* Problem details *
Your task is to output every record exactly as it is given.
══════════
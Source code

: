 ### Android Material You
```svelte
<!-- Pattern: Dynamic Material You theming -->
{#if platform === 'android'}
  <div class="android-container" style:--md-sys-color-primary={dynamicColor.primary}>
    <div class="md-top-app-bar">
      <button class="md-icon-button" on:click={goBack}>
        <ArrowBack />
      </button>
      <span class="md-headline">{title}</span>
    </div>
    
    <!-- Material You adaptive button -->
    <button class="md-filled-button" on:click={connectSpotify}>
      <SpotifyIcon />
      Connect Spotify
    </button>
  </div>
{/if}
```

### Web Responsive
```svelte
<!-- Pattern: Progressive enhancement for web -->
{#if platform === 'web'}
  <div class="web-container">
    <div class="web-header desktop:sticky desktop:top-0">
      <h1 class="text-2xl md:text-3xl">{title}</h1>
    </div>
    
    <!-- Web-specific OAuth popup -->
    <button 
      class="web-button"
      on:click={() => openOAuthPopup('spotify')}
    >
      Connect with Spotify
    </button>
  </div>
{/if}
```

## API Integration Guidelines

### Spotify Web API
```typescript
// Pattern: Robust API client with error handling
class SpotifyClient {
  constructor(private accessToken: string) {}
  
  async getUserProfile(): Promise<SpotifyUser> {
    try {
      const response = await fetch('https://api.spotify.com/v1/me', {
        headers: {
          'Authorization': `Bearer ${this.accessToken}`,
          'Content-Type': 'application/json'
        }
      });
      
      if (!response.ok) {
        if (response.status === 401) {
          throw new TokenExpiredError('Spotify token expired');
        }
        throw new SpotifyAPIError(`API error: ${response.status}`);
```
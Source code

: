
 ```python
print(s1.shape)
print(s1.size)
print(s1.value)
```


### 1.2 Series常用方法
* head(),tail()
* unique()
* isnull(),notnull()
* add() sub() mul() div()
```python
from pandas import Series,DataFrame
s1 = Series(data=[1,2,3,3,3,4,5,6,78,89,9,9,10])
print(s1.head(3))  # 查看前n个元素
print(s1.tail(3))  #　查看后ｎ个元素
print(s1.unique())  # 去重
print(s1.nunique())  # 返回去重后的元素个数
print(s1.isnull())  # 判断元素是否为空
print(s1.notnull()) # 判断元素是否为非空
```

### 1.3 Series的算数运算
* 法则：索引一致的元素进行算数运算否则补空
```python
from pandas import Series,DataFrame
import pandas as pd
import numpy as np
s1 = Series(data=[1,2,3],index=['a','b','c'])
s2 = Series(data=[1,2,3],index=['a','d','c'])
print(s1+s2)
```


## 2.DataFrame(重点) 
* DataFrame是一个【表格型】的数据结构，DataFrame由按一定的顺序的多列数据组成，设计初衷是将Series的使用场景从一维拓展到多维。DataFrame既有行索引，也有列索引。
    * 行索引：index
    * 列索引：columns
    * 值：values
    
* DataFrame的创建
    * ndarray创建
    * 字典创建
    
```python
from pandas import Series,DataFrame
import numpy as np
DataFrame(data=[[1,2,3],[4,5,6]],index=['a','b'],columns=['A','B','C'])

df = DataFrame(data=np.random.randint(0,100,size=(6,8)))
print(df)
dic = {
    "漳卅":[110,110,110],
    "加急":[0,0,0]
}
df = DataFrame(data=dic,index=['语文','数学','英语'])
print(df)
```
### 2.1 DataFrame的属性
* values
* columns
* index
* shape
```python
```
══════════
* Answer section *
Source code

: ### Android Material You
```svelte
<!-- Pattern: Dynamic Material You theming -->
{#if platform === 'android'}
  <div class="android-container" style:--md-sys-color-primary={dynamicColor.primary}>
    <div class="md-top-app-bar">
      <button class="md-icon-button" on:click={goBack}>
        <ArrowBack />
      </button>
      <span class="md-headline">{title}</span>
    </div>
    
    <!-- Material You adaptive button -->
    <button class="md-filled-button" on:click={connectSpotify}>
      <SpotifyIcon />
      Connect Spotify
    </button>
  </div>
{/if}
```

### Web Responsive
```svelte
<!-- Pattern: Progressive enhancement for web -->
{#if platform === 'web'}
  <div class="web-container">
    <div class="web-header desktop:sticky desktop:top-0">
      <h1 class="text-2xl md:text-3xl">{title}</h1>
    </div>
    
    <!-- Web-specific OAuth popup -->
    <button 
      class="web-button"
      on:click={() => openOAuthPopup('spotify')}
    >
      Connect with Spotify
    </button>
  </div>
{/if}
```

## API Integration Guidelines

### Spotify Web API
```typescript
// Pattern: Robust API client with error handling
class SpotifyClient {
  constructor(private accessToken: string) {}
  
  async getUserProfile(): Promise<SpotifyUser> {
    try {
      const response = await fetch('https://api.spotify.com/v1/me', {
        headers: {
          'Authorization': `Bearer ${this.accessToken}`,
          'Content-Type': 'application/json'
        }
      });
      
      if (!response.ok) {
        if (response.status === 401) {
          throw new TokenExpiredError('Spotify token expired');
        }
        throw new SpotifyAPIError(`API error: ${response.status}`);
```
Source code

:
 ```python
print(s1.shape)
print(s1.size)
print(s1.value)
```


### 1.2 Series常用方法
* head(),tail()
* unique()
* isnull(),notnull()
* add() sub() mul() div()
```python
from pandas import Series,DataFrame
s1 = Series(data=[1,2,3,3,3,4,5,6,78,89,9,9,10])
print(s1.head(3))  # 查看前n个元素
print(s1.tail(3))  #　查看后ｎ个元素
print(s1.unique())  # 去重
print(s1.nunique())  # 返回去重后的元素个数
print(s1.isnull())  # 判断元素是否为空
print(s1.notnull()) # 判断元素是否为非空
```

### 1.3 Series的算数运算
* 法则：索引一致的元素进行算数运算否则补空
```python
from pandas import Series,DataFrame
import pandas as pd
import numpy as np
s1 = Series(data=[1,2,3],index=['a','b','c'])
s2 = Series(data=[1,2,3],index=['a','d','c'])
print(s1+s2)
```


## 2.DataFrame(重点) 
* DataFrame是一个【表格型】的数据结构，DataFrame由按一定的顺序的多列数据组成，设计初衷是将Series的使用场景从一维拓展到多维。DataFrame既有行索引，也有列索引。
    * 行索引：index
    * 列索引：columns
    * 值：values
    
* DataFrame的创建
    * ndarray创建
    * 字典创建
    
```python
from pandas import Series,DataFrame
import numpy as np
DataFrame(data=[[1,2,3],[4,5,6]],index=['a','b'],columns=['A','B','C'])

df = DataFrame(data=np.random.randint(0,100,size=(6,8)))
print(df)
dic = {
    "漳卅":[110,110,110],
    "加急":[0,0,0]
}
df = DataFrame(data=dic,index=['语文','数学','英语'])
print(df)
```
### 2.1 DataFrame的属性
* values
* columns
* index
* shape
```python
```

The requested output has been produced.